Your instructions:
Write every entry out again exactly, please, and skip the pictures.

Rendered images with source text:

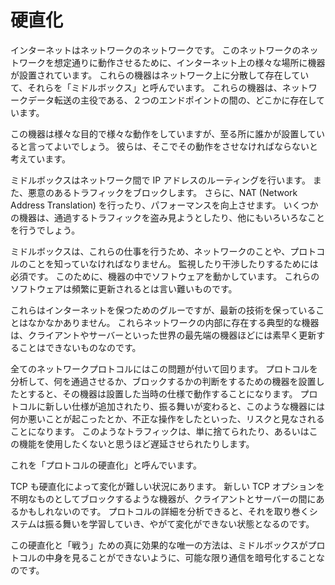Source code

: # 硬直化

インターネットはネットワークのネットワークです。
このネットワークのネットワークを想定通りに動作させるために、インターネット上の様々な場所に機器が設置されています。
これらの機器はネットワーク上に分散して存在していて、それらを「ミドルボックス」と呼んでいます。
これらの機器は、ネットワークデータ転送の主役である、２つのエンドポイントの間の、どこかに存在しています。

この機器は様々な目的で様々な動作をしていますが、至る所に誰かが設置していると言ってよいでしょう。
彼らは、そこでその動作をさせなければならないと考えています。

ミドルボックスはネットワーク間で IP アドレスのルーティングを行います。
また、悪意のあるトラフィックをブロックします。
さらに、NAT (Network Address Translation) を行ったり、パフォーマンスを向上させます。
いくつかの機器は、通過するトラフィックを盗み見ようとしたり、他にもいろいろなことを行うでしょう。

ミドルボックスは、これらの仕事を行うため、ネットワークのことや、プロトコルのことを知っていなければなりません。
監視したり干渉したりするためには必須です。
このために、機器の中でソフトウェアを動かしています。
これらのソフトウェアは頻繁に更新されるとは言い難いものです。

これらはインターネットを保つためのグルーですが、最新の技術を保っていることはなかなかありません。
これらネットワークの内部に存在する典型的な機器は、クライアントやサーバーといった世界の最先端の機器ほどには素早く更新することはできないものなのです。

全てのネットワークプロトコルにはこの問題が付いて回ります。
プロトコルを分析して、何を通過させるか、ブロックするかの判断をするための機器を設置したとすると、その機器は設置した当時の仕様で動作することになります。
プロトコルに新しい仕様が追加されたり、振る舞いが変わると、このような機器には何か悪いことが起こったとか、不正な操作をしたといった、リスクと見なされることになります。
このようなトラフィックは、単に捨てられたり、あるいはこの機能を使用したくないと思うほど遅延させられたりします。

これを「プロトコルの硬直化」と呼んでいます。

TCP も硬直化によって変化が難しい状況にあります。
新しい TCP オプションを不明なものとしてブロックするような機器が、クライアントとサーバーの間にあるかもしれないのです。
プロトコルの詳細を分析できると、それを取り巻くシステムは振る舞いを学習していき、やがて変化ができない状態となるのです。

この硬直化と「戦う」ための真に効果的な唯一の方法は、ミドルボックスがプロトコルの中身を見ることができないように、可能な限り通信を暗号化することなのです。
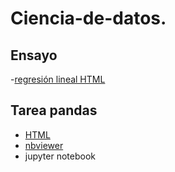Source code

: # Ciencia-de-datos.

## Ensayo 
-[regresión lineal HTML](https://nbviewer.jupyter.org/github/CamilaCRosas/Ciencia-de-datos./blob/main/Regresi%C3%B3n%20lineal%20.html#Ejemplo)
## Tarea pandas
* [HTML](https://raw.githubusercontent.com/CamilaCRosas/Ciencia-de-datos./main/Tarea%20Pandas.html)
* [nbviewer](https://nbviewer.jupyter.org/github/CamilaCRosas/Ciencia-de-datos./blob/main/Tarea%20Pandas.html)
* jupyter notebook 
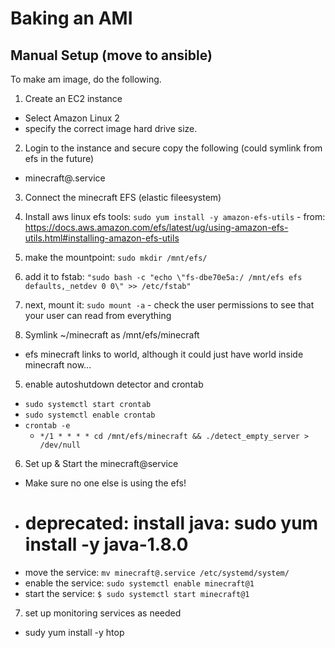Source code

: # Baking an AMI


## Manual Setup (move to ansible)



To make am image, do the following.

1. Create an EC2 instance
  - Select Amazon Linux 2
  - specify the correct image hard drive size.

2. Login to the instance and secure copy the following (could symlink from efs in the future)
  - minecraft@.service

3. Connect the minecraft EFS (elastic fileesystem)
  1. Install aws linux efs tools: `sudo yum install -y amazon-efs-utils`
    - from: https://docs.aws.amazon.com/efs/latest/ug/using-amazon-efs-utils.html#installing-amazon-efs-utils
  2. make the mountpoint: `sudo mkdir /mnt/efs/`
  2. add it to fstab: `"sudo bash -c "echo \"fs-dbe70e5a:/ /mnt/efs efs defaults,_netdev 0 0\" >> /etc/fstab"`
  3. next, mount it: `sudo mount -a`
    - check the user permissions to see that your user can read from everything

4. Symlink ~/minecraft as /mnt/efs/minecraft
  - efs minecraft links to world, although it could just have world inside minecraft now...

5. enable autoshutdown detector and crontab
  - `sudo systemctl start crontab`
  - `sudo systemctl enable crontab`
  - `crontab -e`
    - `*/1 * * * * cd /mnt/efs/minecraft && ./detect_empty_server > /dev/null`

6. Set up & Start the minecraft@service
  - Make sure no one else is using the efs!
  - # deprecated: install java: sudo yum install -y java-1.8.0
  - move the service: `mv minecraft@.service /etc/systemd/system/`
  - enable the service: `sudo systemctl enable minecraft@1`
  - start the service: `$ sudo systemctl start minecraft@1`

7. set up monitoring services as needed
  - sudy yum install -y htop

Your solution:
Source code

: # 硬直化

インターネットはネットワークのネットワークです。
このネットワークのネットワークを想定通りに動作させるために、インターネット上の様々な場所に機器が設置されています。
これらの機器はネットワーク上に分散して存在していて、それらを「ミドルボックス」と呼んでいます。
これらの機器は、ネットワークデータ転送の主役である、２つのエンドポイントの間の、どこかに存在しています。

この機器は様々な目的で様々な動作をしていますが、至る所に誰かが設置していると言ってよいでしょう。
彼らは、そこでその動作をさせなければならないと考えています。

ミドルボックスはネットワーク間で IP アドレスのルーティングを行います。
また、悪意のあるトラフィックをブロックします。
さらに、NAT (Network Address Translation) を行ったり、パフォーマンスを向上させます。
いくつかの機器は、通過するトラフィックを盗み見ようとしたり、他にもいろいろなことを行うでしょう。

ミドルボックスは、これらの仕事を行うため、ネットワークのことや、プロトコルのことを知っていなければなりません。
監視したり干渉したりするためには必須です。
このために、機器の中でソフトウェアを動かしています。
これらのソフトウェアは頻繁に更新されるとは言い難いものです。

これらはインターネットを保つためのグルーですが、最新の技術を保っていることはなかなかありません。
これらネットワークの内部に存在する典型的な機器は、クライアントやサーバーといった世界の最先端の機器ほどには素早く更新することはできないものなのです。

全てのネットワークプロトコルにはこの問題が付いて回ります。
プロトコルを分析して、何を通過させるか、ブロックするかの判断をするための機器を設置したとすると、その機器は設置した当時の仕様で動作することになります。
プロトコルに新しい仕様が追加されたり、振る舞いが変わると、このような機器には何か悪いことが起こったとか、不正な操作をしたといった、リスクと見なされることになります。
このようなトラフィックは、単に捨てられたり、あるいはこの機能を使用したくないと思うほど遅延させられたりします。

これを「プロトコルの硬直化」と呼んでいます。

TCP も硬直化によって変化が難しい状況にあります。
新しい TCP オプションを不明なものとしてブロックするような機器が、クライアントとサーバーの間にあるかもしれないのです。
プロトコルの詳細を分析できると、それを取り巻くシステムは振る舞いを学習していき、やがて変化ができない状態となるのです。

この硬直化と「戦う」ための真に効果的な唯一の方法は、ミドルボックスがプロトコルの中身を見ることができないように、可能な限り通信を暗号化することなのです。
Source code

: # Ciencia-de-datos.

## Ensayo 
-[regresión lineal HTML](https://nbviewer.jupyter.org/github/CamilaCRosas/Ciencia-de-datos./blob/main/Regresi%C3%B3n%20lineal%20.html#Ejemplo)
## Tarea pandas
* [HTML](https://raw.githubusercontent.com/CamilaCRosas/Ciencia-de-datos./main/Tarea%20Pandas.html)
* [nbviewer](https://nbviewer.jupyter.org/github/CamilaCRosas/Ciencia-de-datos./blob/main/Tarea%20Pandas.html)
* jupyter notebook 
Source code

: # Baking an AMI


## Manual Setup (move to ansible)



To make am image, do the following.

1. Create an EC2 instance
  - Select Amazon Linux 2
  - specify the correct image hard drive size.

2. Login to the instance and secure copy the following (could symlink from efs in the future)
  - minecraft@.service

3. Connect the minecraft EFS (elastic fileesystem)
  1. Install aws linux efs tools: `sudo yum install -y amazon-efs-utils`
    - from: https://docs.aws.amazon.com/efs/latest/ug/using-amazon-efs-utils.html#installing-amazon-efs-utils
  2. make the mountpoint: `sudo mkdir /mnt/efs/`
  2. add it to fstab: `"sudo bash -c "echo \"fs-dbe70e5a:/ /mnt/efs efs defaults,_netdev 0 0\" >> /etc/fstab"`
  3. next, mount it: `sudo mount -a`
    - check the user permissions to see that your user can read from everything

4. Symlink ~/minecraft as /mnt/efs/minecraft
  - efs minecraft links to world, although it could just have world inside minecraft now...

5. enable autoshutdown detector and crontab
  - `sudo systemctl start crontab`
  - `sudo systemctl enable crontab`
  - `crontab -e`
    - `*/1 * * * * cd /mnt/efs/minecraft && ./detect_empty_server > /dev/null`

6. Set up & Start the minecraft@service
  - Make sure no one else is using the efs!
  - # deprecated: install java: sudo yum install -y java-1.8.0
  - move the service: `mv minecraft@.service /etc/systemd/system/`
  - enable the service: `sudo systemctl enable minecraft@1`
  - start the service: `$ sudo systemctl start minecraft@1`

7. set up monitoring services as needed
  - sudy yum install -y htop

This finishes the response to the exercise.